I do fear the future, about the fact that my parents are growing older, and not any younger, and the job prospects after Phd. And about the fact that i will be almost 34 when i finish my Doctorate. Not old by conventional standards, but conventionally not young, either. 

People do ask me: "Don't you want to settle down" ? And i pondered, does anyone really settle down in life ? Monotonous nature of domestic life has always been a boring prospect for me. And yet, inside i yearn for something more permanent. But that permanency may soon become stagnant, which is another rational fear. 

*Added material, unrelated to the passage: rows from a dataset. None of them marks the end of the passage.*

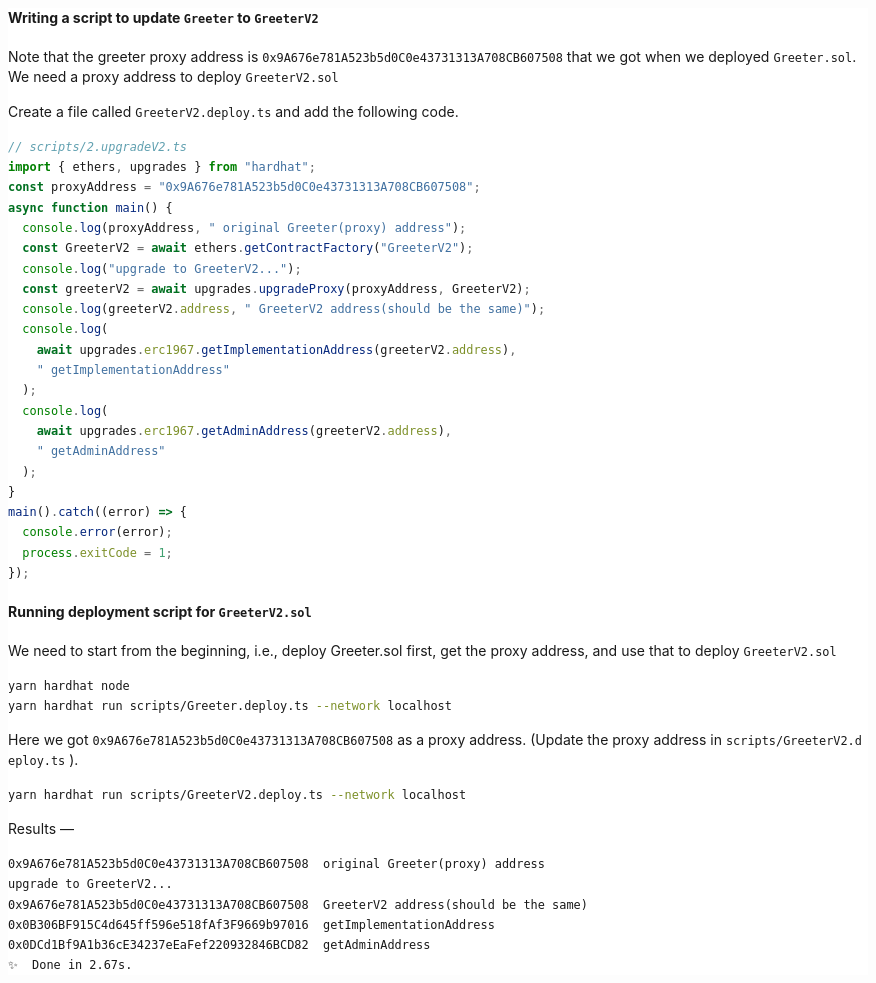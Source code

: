 #### Writing a script to update `Greeter` to `GreeterV2`

Note that the greeter proxy address is `0x9A676e781A523b5d0C0e43731313A708CB607508` that we got when we deployed `Greeter.sol`. We need a proxy address to deploy `GreeterV2.sol`

Create a file called `GreeterV2.deploy.ts` and add the following code.

```ts
// scripts/2.upgradeV2.ts
import { ethers, upgrades } from "hardhat";
const proxyAddress = "0x9A676e781A523b5d0C0e43731313A708CB607508";
async function main() {
  console.log(proxyAddress, " original Greeter(proxy) address");
  const GreeterV2 = await ethers.getContractFactory("GreeterV2");
  console.log("upgrade to GreeterV2...");
  const greeterV2 = await upgrades.upgradeProxy(proxyAddress, GreeterV2);
  console.log(greeterV2.address, " GreeterV2 address(should be the same)");
  console.log(
    await upgrades.erc1967.getImplementationAddress(greeterV2.address),
    " getImplementationAddress"
  );
  console.log(
    await upgrades.erc1967.getAdminAddress(greeterV2.address),
    " getAdminAddress"
  );
}
main().catch((error) => {
  console.error(error);
  process.exitCode = 1;
});
```

#### Running deployment script for `GreeterV2.sol`

We need to start from the beginning, i.e., deploy Greeter.sol first, get the proxy address, and use that to deploy `GreeterV2.sol`

```bash
yarn hardhat node
yarn hardhat run scripts/Greeter.deploy.ts --network localhost
```

Here we got `0x9A676e781A523b5d0C0e43731313A708CB607508` as a proxy address. (Update the proxy address in `scripts/GreeterV2.deploy.ts` ).

```bash
yarn hardhat run scripts/GreeterV2.deploy.ts --network localhost
```

Results —

```text
0x9A676e781A523b5d0C0e43731313A708CB607508  original Greeter(proxy) address
upgrade to GreeterV2...
0x9A676e781A523b5d0C0e43731313A708CB607508  GreeterV2 address(should be the same)
0x0B306BF915C4d645ff596e518fAf3F9669b97016  getImplementationAddress
0x0DCd1Bf9A1b36cE34237eEaFef220932846BCD82  getAdminAddress
✨  Done in 2.67s.
```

Somehow the choices which i have made, are so unconventional for some people around me. How can you study so much ? You are doing Phd now ? I am like: As if academicians have any other choice but to further their career prospects by going for a Doctorate, when the entire academic world is dominated by people who are clearly not fit for their jobs. 

As a true Indian, i miss being back at home, drinking tea at local "Tapri" and "addas", and the hustle bustle and randomness of Indian towns, but a part of me does not want to go back to India as well. That brings me to another thought: Do i truly belong to any one place ? When someone has lived in so many places, and worked in so many cities, how can one say where one's heart truly belongs ? I feel alienated when i am back home, and alienated here as well. 

More than anything, i miss my singing, the Carnatic Raagas and melodies, what with all the valid but frustrating noise rules over here, and with the apartment walls so thin that i swear i could hear my neighbor snoring in his sleep at times. 

And like a true millenial, i crib about the things which might be irrelevant for many people, but in the end, will it all turn out to be "worth it" ? 

Only time can tell ! 
Meanwhile, Chai and Sutta awaits me.  

2 comments:

  1. I am commenting because I am overwhelmed by your writing. I really do not know what to comment right now. Shall think in Solitude and let you know when I am ready.